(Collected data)
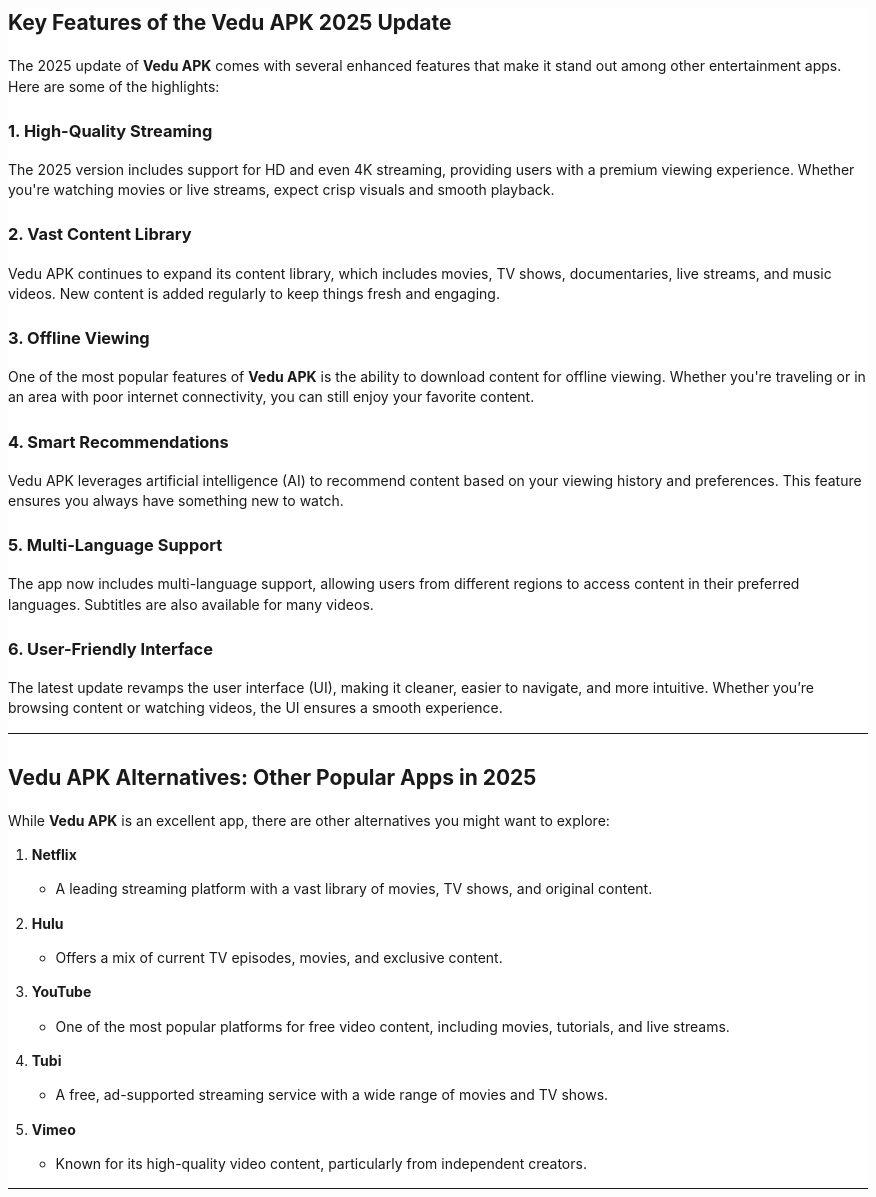 ## Key Features of the Vedu APK 2025 Update

The 2025 update of **Vedu APK** comes with several enhanced features that make it stand out among other entertainment apps. Here are some of the highlights:

### 1. **High-Quality Streaming**
The 2025 version includes support for HD and even 4K streaming, providing users with a premium viewing experience. Whether you're watching movies or live streams, expect crisp visuals and smooth playback.

### 2. **Vast Content Library**
Vedu APK continues to expand its content library, which includes movies, TV shows, documentaries, live streams, and music videos. New content is added regularly to keep things fresh and engaging.

### 3. **Offline Viewing**
One of the most popular features of **Vedu APK** is the ability to download content for offline viewing. Whether you're traveling or in an area with poor internet connectivity, you can still enjoy your favorite content.

### 4. **Smart Recommendations**
Vedu APK leverages artificial intelligence (AI) to recommend content based on your viewing history and preferences. This feature ensures you always have something new to watch.

### 5. **Multi-Language Support**
The app now includes multi-language support, allowing users from different regions to access content in their preferred languages. Subtitles are also available for many videos.

### 6. **User-Friendly Interface**
The latest update revamps the user interface (UI), making it cleaner, easier to navigate, and more intuitive. Whether you’re browsing content or watching videos, the UI ensures a smooth experience.

---

## Vedu APK Alternatives: Other Popular Apps in 2025

While **Vedu APK** is an excellent app, there are other alternatives you might want to explore:

1. **Netflix**
   - A leading streaming platform with a vast library of movies, TV shows, and original content.
   
2. **Hulu**
   - Offers a mix of current TV episodes, movies, and exclusive content.

3. **YouTube**
   - One of the most popular platforms for free video content, including movies, tutorials, and live streams.

4. **Tubi**
   - A free, ad-supported streaming service with a wide range of movies and TV shows.

5. **Vimeo**
   - Known for its high-quality video content, particularly from independent creators.

---
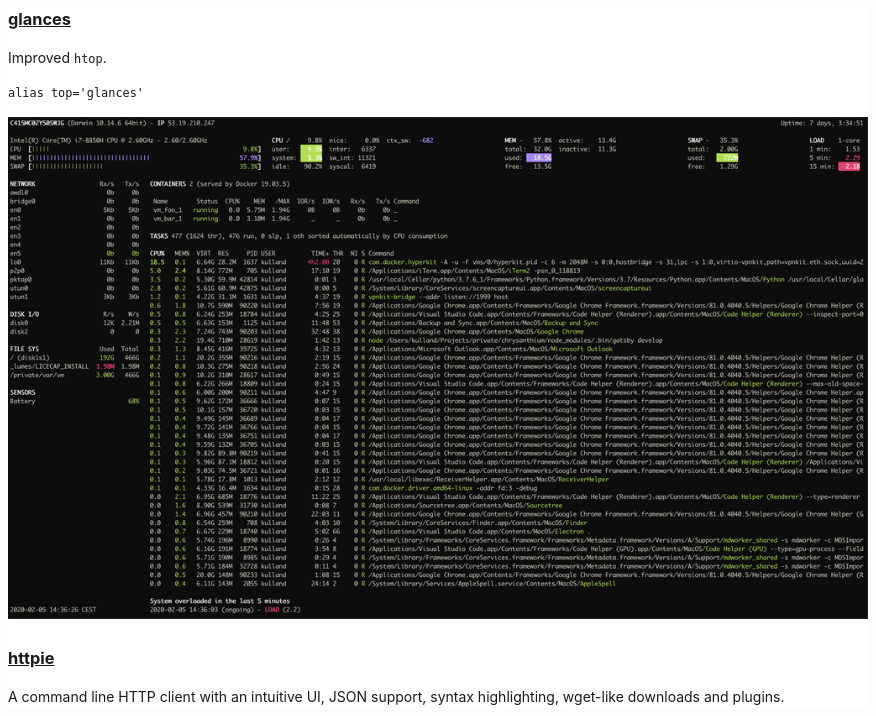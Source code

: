 ### [glances](https://github.com/nicolargo/glances)

Improved `htop`.

```shell
alias top='glances'
```

![glances](images/glances.png)

### [httpie](https://httpie.org/)

A command line HTTP client with an intuitive UI, JSON support, syntax highlighting, wget-like downloads and plugins.

<div class="center">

### [Exercise]
As you read the records above, find each line that contains "shows" and copy it.

### [Answer space]
Vedu APK continues to expand its content library, which includes movies, TV shows, documentaries, live streams, and music videos. New content is added regularly to keep things fresh and engaging.
   - A leading streaming platform with a vast library of movies, TV shows, and original content.
   - A free, ad-supported streaming service with a wide range of movies and TV shows.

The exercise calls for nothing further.